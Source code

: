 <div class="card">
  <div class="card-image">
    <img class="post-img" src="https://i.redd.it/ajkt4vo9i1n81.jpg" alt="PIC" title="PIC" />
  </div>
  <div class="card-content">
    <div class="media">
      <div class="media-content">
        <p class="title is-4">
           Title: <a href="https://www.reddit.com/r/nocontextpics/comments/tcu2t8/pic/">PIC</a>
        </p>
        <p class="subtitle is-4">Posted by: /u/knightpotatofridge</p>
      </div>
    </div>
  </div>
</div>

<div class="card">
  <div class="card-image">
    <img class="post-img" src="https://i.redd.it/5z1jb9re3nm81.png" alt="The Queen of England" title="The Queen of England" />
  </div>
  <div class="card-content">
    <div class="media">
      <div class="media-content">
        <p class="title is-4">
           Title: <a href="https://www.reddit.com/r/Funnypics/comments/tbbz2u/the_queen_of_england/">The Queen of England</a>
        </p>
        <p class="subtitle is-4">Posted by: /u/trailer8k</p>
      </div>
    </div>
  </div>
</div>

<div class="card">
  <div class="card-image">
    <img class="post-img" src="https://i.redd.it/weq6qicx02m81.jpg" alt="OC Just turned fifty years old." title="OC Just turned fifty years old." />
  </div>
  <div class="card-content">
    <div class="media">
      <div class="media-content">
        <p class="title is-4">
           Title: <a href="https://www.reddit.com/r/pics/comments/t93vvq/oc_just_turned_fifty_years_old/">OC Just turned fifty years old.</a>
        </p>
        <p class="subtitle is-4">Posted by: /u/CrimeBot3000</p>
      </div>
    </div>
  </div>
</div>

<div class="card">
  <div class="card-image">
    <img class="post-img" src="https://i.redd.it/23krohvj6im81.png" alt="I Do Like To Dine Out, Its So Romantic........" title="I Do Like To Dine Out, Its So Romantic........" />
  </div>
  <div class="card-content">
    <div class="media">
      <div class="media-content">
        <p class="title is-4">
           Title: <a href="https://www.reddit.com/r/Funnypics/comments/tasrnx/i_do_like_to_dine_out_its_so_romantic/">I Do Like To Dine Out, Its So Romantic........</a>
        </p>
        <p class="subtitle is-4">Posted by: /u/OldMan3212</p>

TASK DETAILS:
Could you copy out all the material word for word?

TASK RESULT:
Source code

: <div class="card">
  <div class="card-image">
    <img class="post-img" src="https://i.redd.it/ajkt4vo9i1n81.jpg" alt="PIC" title="PIC" />
  </div>
  <div class="card-content">
    <div class="media">
      <div class="media-content">
        <p class="title is-4">
           Title: <a href="https://www.reddit.com/r/nocontextpics/comments/tcu2t8/pic/">PIC</a>
        </p>
        <p class="subtitle is-4">Posted by: /u/knightpotatofridge</p>
      </div>
    </div>
  </div>
</div>

<div class="card">
  <div class="card-image">
    <img class="post-img" src="https://i.redd.it/5z1jb9re3nm81.png" alt="The Queen of England" title="The Queen of England" />
  </div>
  <div class="card-content">
    <div class="media">
      <div class="media-content">
        <p class="title is-4">
           Title: <a href="https://www.reddit.com/r/Funnypics/comments/tbbz2u/the_queen_of_england/">The Queen of England</a>
        </p>
        <p class="subtitle is-4">Posted by: /u/trailer8k</p>
      </div>
    </div>
  </div>
</div>

<div class="card">
  <div class="card-image">
    <img class="post-img" src="https://i.redd.it/weq6qicx02m81.jpg" alt="OC Just turned fifty years old." title="OC Just turned fifty years old." />
  </div>
  <div class="card-content">
    <div class="media">
      <div class="media-content">
        <p class="title is-4">
           Title: <a href="https://www.reddit.com/r/pics/comments/t93vvq/oc_just_turned_fifty_years_old/">OC Just turned fifty years old.</a>
        </p>
        <p class="subtitle is-4">Posted by: /u/CrimeBot3000</p>
      </div>
    </div>
  </div>
</div>

<div class="card">
  <div class="card-image">
    <img class="post-img" src="https://i.redd.it/23krohvj6im81.png" alt="I Do Like To Dine Out, Its So Romantic........" title="I Do Like To Dine Out, Its So Romantic........" />
  </div>
  <div class="card-content">
    <div class="media">
      <div class="media-content">
        <p class="title is-4">
           Title: <a href="https://www.reddit.com/r/Funnypics/comments/tasrnx/i_do_like_to_dine_out_its_so_romantic/">I Do Like To Dine Out, Its So Romantic........</a>
        </p>
        <p class="subtitle is-4">Posted by: /u/OldMan3212</p>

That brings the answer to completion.